───── DATA EXTRACTS ─────

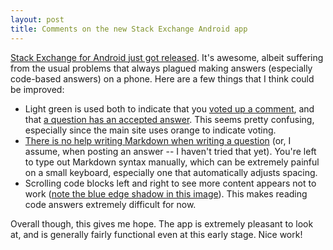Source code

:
 ```yaml
---
layout: post
title: Comments on the new Stack Exchange Android app
---
```


[Stack Exchange for Android just got released][seblog]. It's awesome, albeit
suffering from the usual problems that always plagued making answers
(especially code-based answers) on a phone. Here are a few things that I think
could be improved:

- Light green is used both to indicate that you [voted up a comment][upvote],
  and that [a question has an accepted answer][accepted].
  This seems pretty confusing, especially since the main site uses orange to
  indicate voting.
- [There is no help writing Markdown when writing a question][bare] (or, I
  assume, when posting an answer -- I haven't tried that yet). You're left to
  type out Markdown syntax manually, which can be extremely painful on a small
  keyboard, especially one that automatically adjusts spacing.
- Scrolling code blocks left and right to see more content appears not to work
  ([note the blue edge shadow in this image][dragcode]). This makes reading
  code answers extremely difficult for now.

Overall though, this gives me hope. The app is extremely pleasant to look at,
and is generally fairly functional even at this early stage. Nice work!

[seblog]: http://blog.stackoverflow.com/2014/01/stack-exchange-for-android-is-here
[upvote]: http://i.imgur.com/x1tpeub.png
[accepted]: http://i.imgur.com/7cw7g3B.png
[bare]: http://i.imgur.com/6FVpcHG.png
[dragcode]: http://i.imgur.com/EbVNqEW.png
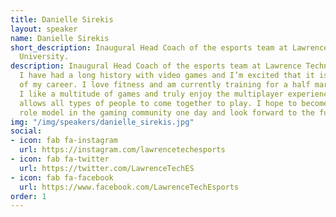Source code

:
 ```yaml
---
title: Danielle Sirekis
layout: speaker
name: Danielle Sirekis
short_description: Inaugural Head Coach of the esports team at Lawrence Technological
  University.
description: Inaugural Head Coach of the esports team at Lawrence Technological University.
  I have had a long history with video games and I’m excited that it is now a part
  of my career. I love fitness and am currently training for a half marathon and triathlon.
  I like a multitude of games and truly enjoy the multiplayer experience because it
  allows all types of people to come together to play. I hope to become a strong female
  role model in the gaming community one day and look forward to the future.
img: "/img/speakers/danielle_sirekis.jpg"
social:
- icon: fab fa-instagram
  url: https://instagram.com/lawrencetechesports
- icon: fab fa-twitter
  url: https://twitter.com/LawrenceTechES
- icon: fab fa-facebook
  url: https://www.facebook.com/LawrenceTechEsports
order: 1
---
```


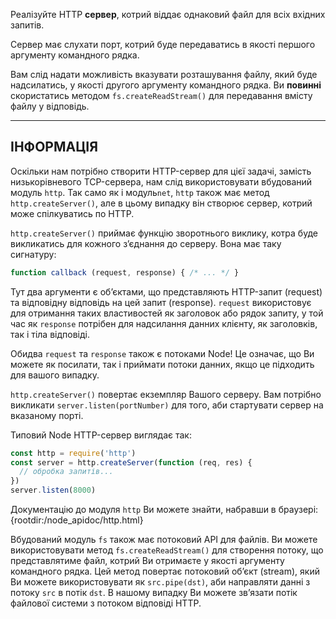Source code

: Реалізуйте HTTP **сервер**, котрий віддає однаковий файл для всіх вхідних запитів.

Сервер має слухати порт, котрий буде передаватись в якості першого аргументу командного рядка.

Вам слід надати можливість вказувати розташування файлу, який буде надсилатись, у якості другого аргументу командного рядка. Ви **повинні** скористатись методом `fs.createReadStream()` для передавання вмісту файлу у відповідь.

----------------------------------------------------------------------
## ІНФОРМАЦІЯ

Оскільки нам потрібно створити HTTP-сервер для цієї задачі, замість низькорівневого TCP-сервера, нам слід використовувати вбудований модуль `http`. Так само як і модуль`net`, `http` також має метод `http.createServer()`, але в цьому випадку він створює сервер, котрий може спілкуватись по HTTP.

`http.createServer()` приймає функцію зворотнього виклику, котра буде викликатись для кожного з’єднання до серверу. Вона має таку сигнатуру:

```js
function callback (request, response) { /* ... */ }
```

Тут два аргументи є об’єктами, що представляють HTTP-запит (request) та відповідну відповідь на цей запит (response). `request` використовує для отримання таких властивостей як заголовок або рядок запиту, у той час як `response` потрібен для надсилання данних клієнту, як заголовків, так і тіла відповіді.

Обидва `request` та `response` також є потоками Node! Це означає, що Ви можете як посилати, так і приймати потоки данних, якщо це підходить для вашого випадку.

`http.createServer()` повертає екземпляр Вашого серверу. Вам потрібно викликати `server.listen(portNumber)` для того, аби стартувати сервер на вказаному порті.

Типовий Node HTTP-сервер виглядає так:

```js
const http = require('http')
const server = http.createServer(function (req, res) {
  // обробка запитів...
})
server.listen(8000)
```

Документацію до модуля `http` Ви можете знайти, набравши в браузері:
  {rootdir:/node_apidoc/http.html}

Вбудований модуль `fs` також має потоковий АРІ для файлів. Ви можете використовувати метод `fs.createReadStream()` для створення потоку, що представлятиме файл, котрий Ви отримаєте у якості аргументу командного рядка. Цей метод повертає потоковий об’єкт (stream), який Ви можете використовувати як `src.pipe(dst)`, аби направляти данні з потоку `src` в потік `dst`. В нашому випадку Ви можете зв’язати потік файлової системи з потоком відповіді HTTP.
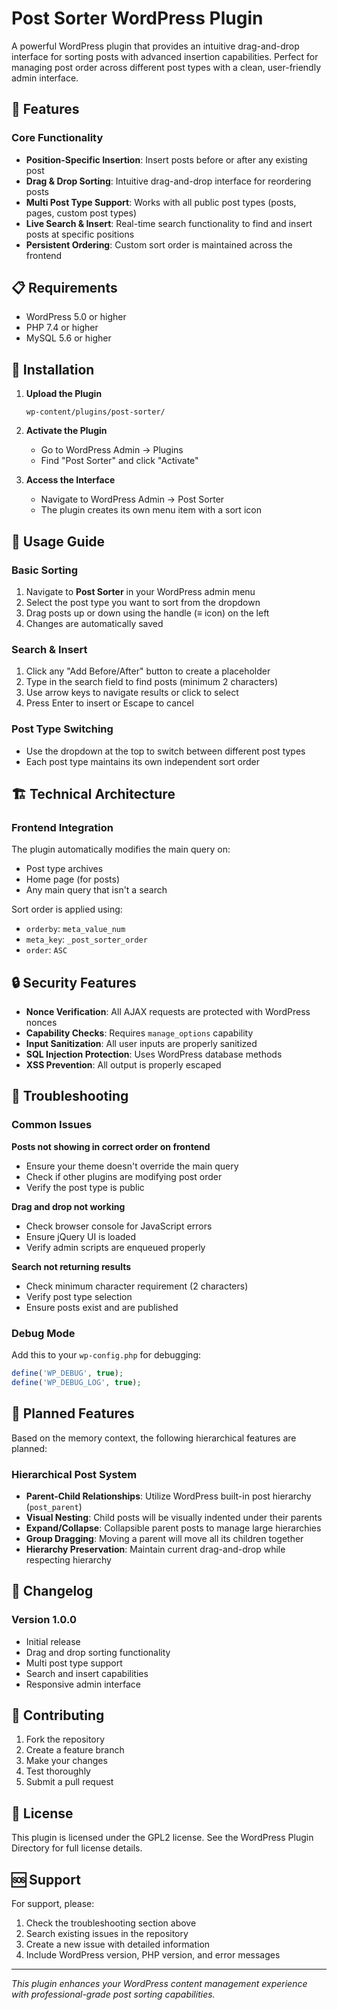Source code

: # Post Sorter WordPress Plugin

A powerful WordPress plugin that provides an intuitive drag-and-drop interface for sorting posts with advanced insertion capabilities. Perfect for managing post order across different post types with a clean, user-friendly admin interface.

## 🚀 Features

### Core Functionality
- **Position-Specific Insertion**: Insert posts before or after any existing post
- **Drag & Drop Sorting**: Intuitive drag-and-drop interface for reordering posts
- **Multi Post Type Support**: Works with all public post types (posts, pages, custom post types)
- **Live Search & Insert**: Real-time search functionality to find and insert posts at specific positions
- **Persistent Ordering**: Custom sort order is maintained across the frontend

## 📋 Requirements

- WordPress 5.0 or higher
- PHP 7.4 or higher
- MySQL 5.6 or higher

## 🔧 Installation

1. **Upload the Plugin**
   ```
   wp-content/plugins/post-sorter/
   ```

2. **Activate the Plugin**
   - Go to WordPress Admin → Plugins
   - Find "Post Sorter" and click "Activate"

3. **Access the Interface**
   - Navigate to WordPress Admin → Post Sorter
   - The plugin creates its own menu item with a sort icon

## 📖 Usage Guide

### Basic Sorting
1. Navigate to **Post Sorter** in your WordPress admin menu
2. Select the post type you want to sort from the dropdown
3. Drag posts up or down using the handle (≡ icon) on the left
4. Changes are automatically saved

### Search & Insert
1. Click any "Add Before/After" button to create a placeholder
2. Type in the search field to find posts (minimum 2 characters)
3. Use arrow keys to navigate results or click to select
4. Press Enter to insert or Escape to cancel

### Post Type Switching
- Use the dropdown at the top to switch between different post types
- Each post type maintains its own independent sort order

## 🏗️ Technical Architecture

### Frontend Integration
The plugin automatically modifies the main query on:
- Post type archives
- Home page (for posts)
- Any main query that isn't a search

Sort order is applied using:
- `orderby`: `meta_value_num`
- `meta_key`: `_post_sorter_order`
- `order`: `ASC`

## 🔒 Security Features

- **Nonce Verification**: All AJAX requests are protected with WordPress nonces
- **Capability Checks**: Requires `manage_options` capability
- **Input Sanitization**: All user inputs are properly sanitized
- **SQL Injection Protection**: Uses WordPress database methods
- **XSS Prevention**: All output is properly escaped


## 🐛 Troubleshooting

### Common Issues

**Posts not showing in correct order on frontend**
- Ensure your theme doesn't override the main query
- Check if other plugins are modifying post order
- Verify the post type is public

**Drag and drop not working**
- Check browser console for JavaScript errors
- Ensure jQuery UI is loaded
- Verify admin scripts are enqueued properly

**Search not returning results**
- Check minimum character requirement (2 characters)
- Verify post type selection
- Ensure posts exist and are published

### Debug Mode
Add this to your `wp-config.php` for debugging:
```php
define('WP_DEBUG', true);
define('WP_DEBUG_LOG', true);
```

## 🔄 Planned Features

Based on the memory context, the following hierarchical features are planned:

### Hierarchical Post System
- **Parent-Child Relationships**: Utilize WordPress built-in post hierarchy (`post_parent`)
- **Visual Nesting**: Child posts will be visually indented under their parents
- **Expand/Collapse**: Collapsible parent posts to manage large hierarchies
- **Group Dragging**: Moving a parent will move all its children together
- **Hierarchy Preservation**: Maintain current drag-and-drop while respecting hierarchy

## 📝 Changelog

### Version 1.0.0
- Initial release
- Drag and drop sorting functionality
- Multi post type support
- Search and insert capabilities
- Responsive admin interface

## 👥 Contributing

1. Fork the repository
2. Create a feature branch
3. Make your changes
4. Test thoroughly
5. Submit a pull request

## 📄 License

This plugin is licensed under the GPL2 license. See the WordPress Plugin Directory for full license details.

## 🆘 Support

For support, please:
1. Check the troubleshooting section above
2. Search existing issues in the repository
3. Create a new issue with detailed information
4. Include WordPress version, PHP version, and error messages

---

*This plugin enhances your WordPress content management experience with professional-grade post sorting capabilities.*
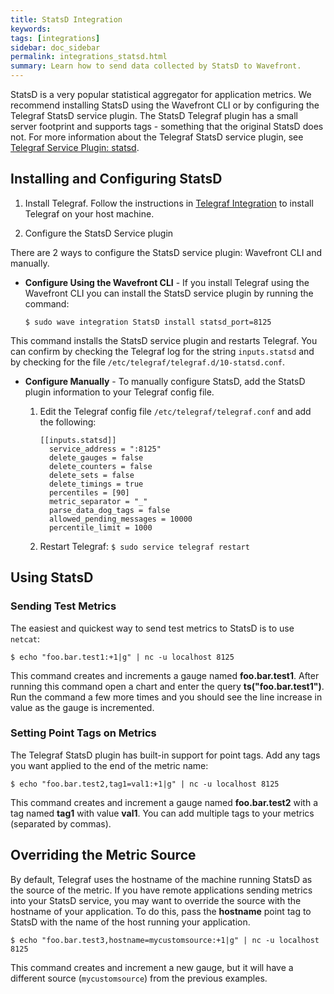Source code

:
 ```yaml
---
title: StatsD Integration
keywords:
tags: [integrations]
sidebar: doc_sidebar
permalink: integrations_statsd.html
summary: Learn how to send data collected by StatsD to Wavefront.
---
```

StatsD is a very popular statistical aggregator for application metrics. We recommend installing StatsD using the Wavefront CLI or by configuring the Telegraf StatsD service plugin. The StatsD Telegraf plugin has a small server footprint and supports tags - something that the original StatsD does not. For more information about the Telegraf StatsD service plugin, see [Telegraf Service Plugin: statsd](https://github.com/influxdata/telegraf/tree/master/plugins/inputs/statsd).

## Installing and Configuring StatsD
 
1. Install Telegraf. Follow the instructions in [Telegraf Integration](integrations_telegraf)  to install Telegraf on your host machine.
 
1. Configure the StatsD Service plugin
 
There are 2 ways to configure the StatsD service plugin: Wavefront CLI and manually.
 
  - **Configure Using the Wavefront CLI** - If you install Telegraf using the Wavefront CLI you can install the StatsD service plugin by running the command:

    ```shell  
    $ sudo wave integration StatsD install statsd_port=8125
    ```
  This command installs the StatsD service plugin and restarts Telegraf. You can confirm by checking the Telegraf log for the string `inputs.statsd` and by checking for the file `/etc/telegraf/telegraf.d/10-statsd.conf`.
 
 - **Configure Manually** - To manually configure StatsD, add the StatsD plugin information to your Telegraf config file.
     1. Edit the Telegraf config file `/etc/telegraf/telegraf.conf` and add the following:

        ```properties
        [[inputs.statsd]]
          service_address = ":8125"
          delete_gauges = false
          delete_counters = false
          delete_sets = false
          delete_timings = true
          percentiles = [90]
          metric_separator = "_"
          parse_data_dog_tags = false
          allowed_pending_messages = 10000
          percentile_limit = 1000
        ```
     1. Restart Telegraf: `$ sudo service telegraf restart`
 
## Using StatsD
 
### Sending Test Metrics
 
The easiest and quickest way to send test metrics to StatsD is to use `netcat`:

```shell
$ echo "foo.bar.test1:+1|g" | nc -u localhost 8125
```

This command creates and increments a gauge named **foo.bar.test1**. After running this command open a chart and enter the query **ts("foo.bar.test1")**. Run the command a few more times and you should see the line increase in value as the gauge is incremented.
 
### Setting Point Tags on Metrics
 
The Telegraf StatsD plugin has built-in support for point tags. Add any tags you want applied to the end of the metric name:

```shell
$ echo "foo.bar.test2,tag1=val1:+1|g" | nc -u localhost 8125
```

This command creates and increment a gauge named **foo.bar.test2** with a tag named **tag1** with value **val1**. You can add multiple tags to your metrics (separated by commas).
 
## Overriding the Metric Source
 
By default, Telegraf uses the hostname of the machine running StatsD as the source of the metric. If you have remote applications sending metrics into your StatsD service, you may want to override the source with the hostname of your application. To do this, pass the **hostname** point tag to StatsD with the name of the host running your application.

```shell
$ echo "foo.bar.test3,hostname=mycustomsource:+1|g" | nc -u localhost 8125
```
This command creates and increment a new gauge, but it will have a different source (`mycustomsource`) from the previous examples.


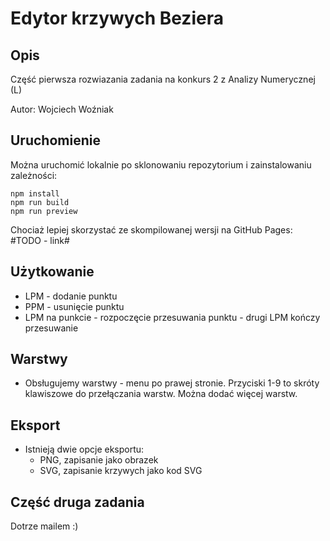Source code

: # Edytor krzywych Beziera

## Opis
Część pierwsza rozwiazania zadania na konkurs 2 z Analizy Numerycznej (L)


Autor: Wojciech Woźniak

## Uruchomienie
Można uruchomić lokalnie po sklonowaniu repozytorium i zainstalowaniu zależności:

```
npm install
npm run build
npm run preview
```

Chociaż lepiej skorzystać ze skompilowanej wersji na GitHub Pages: #TODO - link#


## Użytkowanie
- LPM - dodanie punktu
- PPM - usunięcie punktu
- LPM na punkcie - rozpoczęcie przesuwania punktu - drugi LPM kończy przesuwanie

## Warstwy
- Obsługujemy warstwy - menu po prawej stronie. Przyciski 1-9 to skróty klawiszowe do przełączania warstw. Można dodać więcej warstw.

## Eksport
- Istnieją dwie opcje eksportu:
   - PNG, zapisanie jako obrazek
   - SVG, zapisanie krzywych jako kod SVG


## Część druga zadania

Dotrze mailem :)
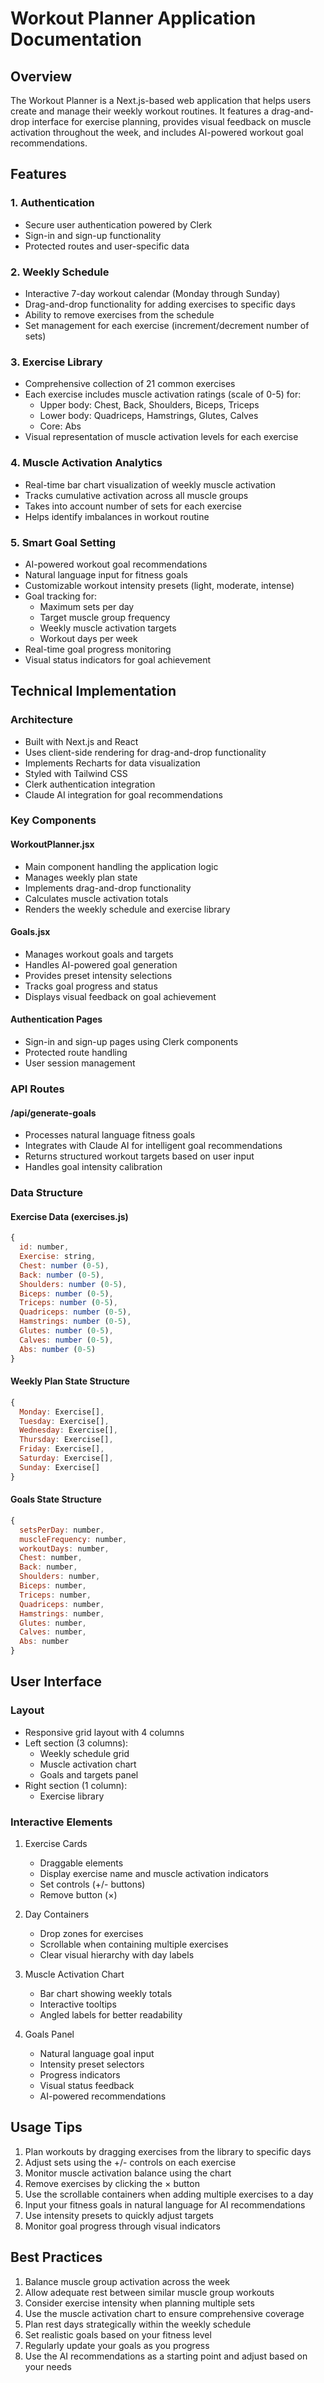 # Workout Planner Application Documentation

## Overview
The Workout Planner is a Next.js-based web application that helps users create and manage their weekly workout routines. It features a drag-and-drop interface for exercise planning, provides visual feedback on muscle activation throughout the week, and includes AI-powered workout goal recommendations.

## Features

### 1. Authentication
- Secure user authentication powered by Clerk
- Sign-in and sign-up functionality
- Protected routes and user-specific data

### 2. Weekly Schedule
- Interactive 7-day workout calendar (Monday through Sunday)
- Drag-and-drop functionality for adding exercises to specific days
- Ability to remove exercises from the schedule
- Set management for each exercise (increment/decrement number of sets)

### 3. Exercise Library
- Comprehensive collection of 21 common exercises
- Each exercise includes muscle activation ratings (scale of 0-5) for:
  - Upper body: Chest, Back, Shoulders, Biceps, Triceps
  - Lower body: Quadriceps, Hamstrings, Glutes, Calves
  - Core: Abs
- Visual representation of muscle activation levels for each exercise

### 4. Muscle Activation Analytics
- Real-time bar chart visualization of weekly muscle activation
- Tracks cumulative activation across all muscle groups
- Takes into account number of sets for each exercise
- Helps identify imbalances in workout routine

### 5. Smart Goal Setting
- AI-powered workout goal recommendations
- Natural language input for fitness goals
- Customizable workout intensity presets (light, moderate, intense)
- Goal tracking for:
  - Maximum sets per day
  - Target muscle group frequency
  - Weekly muscle activation targets
  - Workout days per week
- Real-time goal progress monitoring
- Visual status indicators for goal achievement

## Technical Implementation

### Architecture
- Built with Next.js and React
- Uses client-side rendering for drag-and-drop functionality
- Implements Recharts for data visualization
- Styled with Tailwind CSS
- Clerk authentication integration
- Claude AI integration for goal recommendations

### Key Components

#### WorkoutPlanner.jsx
- Main component handling the application logic
- Manages weekly plan state
- Implements drag-and-drop functionality
- Calculates muscle activation totals
- Renders the weekly schedule and exercise library

#### Goals.jsx
- Manages workout goals and targets
- Handles AI-powered goal generation
- Provides preset intensity selections
- Tracks goal progress and status
- Displays visual feedback on goal achievement

#### Authentication Pages
- Sign-in and sign-up pages using Clerk components
- Protected route handling
- User session management

### API Routes

#### /api/generate-goals
- Processes natural language fitness goals
- Integrates with Claude AI for intelligent goal recommendations
- Returns structured workout targets based on user input
- Handles goal intensity calibration

### Data Structure

#### Exercise Data (exercises.js)
```javascript
{
  id: number,
  Exercise: string,
  Chest: number (0-5),
  Back: number (0-5),
  Shoulders: number (0-5),
  Biceps: number (0-5),
  Triceps: number (0-5),
  Quadriceps: number (0-5),
  Hamstrings: number (0-5),
  Glutes: number (0-5),
  Calves: number (0-5),
  Abs: number (0-5)
}
```

#### Weekly Plan State Structure
```javascript
{
  Monday: Exercise[],
  Tuesday: Exercise[],
  Wednesday: Exercise[],
  Thursday: Exercise[],
  Friday: Exercise[],
  Saturday: Exercise[],
  Sunday: Exercise[]
}
```

#### Goals State Structure
```javascript
{
  setsPerDay: number,
  muscleFrequency: number,
  workoutDays: number,
  Chest: number,
  Back: number,
  Shoulders: number,
  Biceps: number,
  Triceps: number,
  Quadriceps: number,
  Hamstrings: number,
  Glutes: number,
  Calves: number,
  Abs: number
}
```

## User Interface

### Layout
- Responsive grid layout with 4 columns
- Left section (3 columns):
  - Weekly schedule grid
  - Muscle activation chart
  - Goals and targets panel
- Right section (1 column):
  - Exercise library

### Interactive Elements
1. Exercise Cards
   - Draggable elements
   - Display exercise name and muscle activation indicators
   - Set controls (+/- buttons)
   - Remove button (×)

2. Day Containers
   - Drop zones for exercises
   - Scrollable when containing multiple exercises
   - Clear visual hierarchy with day labels

3. Muscle Activation Chart
   - Bar chart showing weekly totals
   - Interactive tooltips
   - Angled labels for better readability

4. Goals Panel
   - Natural language goal input
   - Intensity preset selectors
   - Progress indicators
   - Visual status feedback
   - AI-powered recommendations

## Usage Tips
1. Plan workouts by dragging exercises from the library to specific days
2. Adjust sets using the +/- controls on each exercise
3. Monitor muscle activation balance using the chart
4. Remove exercises by clicking the × button
5. Use the scrollable containers when adding multiple exercises to a day
6. Input your fitness goals in natural language for AI recommendations
7. Use intensity presets to quickly adjust targets
8. Monitor goal progress through visual indicators

## Best Practices
1. Balance muscle group activation across the week
2. Allow adequate rest between similar muscle group workouts
3. Consider exercise intensity when planning multiple sets
4. Use the muscle activation chart to ensure comprehensive coverage
5. Plan rest days strategically within the weekly schedule
6. Set realistic goals based on your fitness level
7. Regularly update your goals as you progress
8. Use the AI recommendations as a starting point and adjust based on your needs
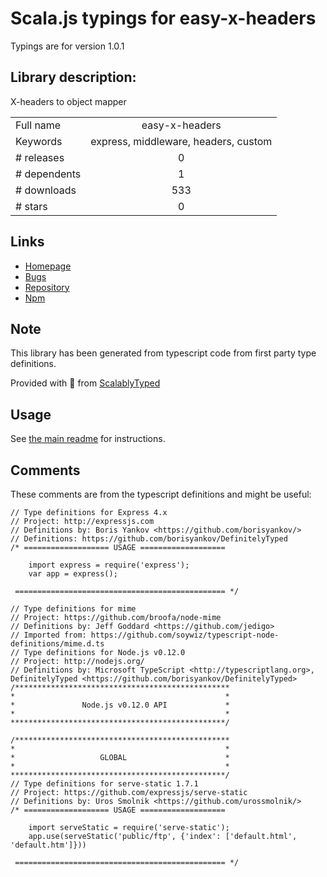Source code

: 
# Scala.js typings for easy-x-headers

Typings are for version 1.0.1

## Library description:
X-headers to object mapper

|                    |                 |
| ------------------ | :-------------: |
| Full name          | easy-x-headers |
| Keywords           | express, middleware, headers, custom |
| # releases         | 0 |
| # dependents       | 1 |
| # downloads        | 533 |
| # stars            | 0 |

## Links
- [Homepage](https://github.com/DeadAlready/easy-x-headers)
- [Bugs](https://github.com/DeadAlready/easy-x-headers/issues)
- [Repository](https://github.com/DeadAlready/easy-x-headers)
- [Npm](https://www.npmjs.com/package/easy-x-headers)
    


## Note
This library has been generated from typescript code from first party type definitions.

Provided with :purple_heart: from [ScalablyTyped](https://github.com/oyvindberg/ScalablyTyped)

## Usage
See [the main readme](../../readme.md) for instructions.

## Comments

These comments are from the typescript definitions and might be useful:
```
// Type definitions for Express 4.x
// Project: http://expressjs.com
// Definitions by: Boris Yankov <https://github.com/borisyankov/>
// Definitions: https://github.com/borisyankov/DefinitelyTyped
/* =================== USAGE ===================

    import express = require('express');
    var app = express();

 =============================================== */

// Type definitions for mime
// Project: https://github.com/broofa/node-mime
// Definitions by: Jeff Goddard <https://github.com/jedigo>
// Imported from: https://github.com/soywiz/typescript-node-definitions/mime.d.ts
// Type definitions for Node.js v0.12.0
// Project: http://nodejs.org/
// Definitions by: Microsoft TypeScript <http://typescriptlang.org>, DefinitelyTyped <https://github.com/borisyankov/DefinitelyTyped>
/************************************************
*                                               *
*               Node.js v0.12.0 API             *
*                                               *
************************************************/

/************************************************
*                                               *
*                   GLOBAL                      *
*                                               *
************************************************/
// Type definitions for serve-static 1.7.1
// Project: https://github.com/expressjs/serve-static
// Definitions by: Uros Smolnik <https://github.com/urossmolnik/>
/* =================== USAGE ===================

    import serveStatic = require('serve-static');
    app.use(serveStatic('public/ftp', {'index': ['default.html', 'default.htm']}))

 =============================================== */


```

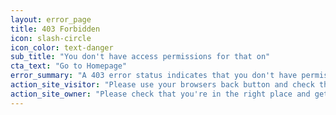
 ```yaml
---
layout: error_page
title: 403 Forbidden
icon: slash-circle
icon_color: text-danger
sub_title: "You don't have access permissions for that on"
cta_text: "Go to Homepage"
error_summary: "A 403 error status indicates that you don't have permission to access the file or page. In general, web servers and websites have directories and files that are not open to the public web for security reasons."
action_site_visitor: "Please use your browsers back button and check that you're in the right place. If you need immediate assistance, please send us an email instead."
action_site_owner: "Please check that you're in the right place and get in touch with your website provider if you believe this to be an error."
---
```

─────

**DESCRIPTION OF THE TASK**
Give back the material exactly as written, from its first line to the line that contains "and is generally", and leave out the pictures.

**EXERCISE RESPONSE**
Source code

:
 ```yaml
---
layout: post
title: Comments on the new Stack Exchange Android app
---
```


[Stack Exchange for Android just got released][seblog]. It's awesome, albeit
suffering from the usual problems that always plagued making answers
(especially code-based answers) on a phone. Here are a few things that I think
could be improved:

- Light green is used both to indicate that you [voted up a comment][upvote],
  and that [a question has an accepted answer][accepted].
  This seems pretty confusing, especially since the main site uses orange to
  indicate voting.
- [There is no help writing Markdown when writing a question][bare] (or, I
  assume, when posting an answer -- I haven't tried that yet). You're left to
  type out Markdown syntax manually, which can be extremely painful on a small
  keyboard, especially one that automatically adjusts spacing.
- Scrolling code blocks left and right to see more content appears not to work
  ([note the blue edge shadow in this image][dragcode]). This makes reading
  code answers extremely difficult for now.

Overall though, this gives me hope. The app is extremely pleasant to look at,
and is generally fairly functional even at this early stage. Nice work!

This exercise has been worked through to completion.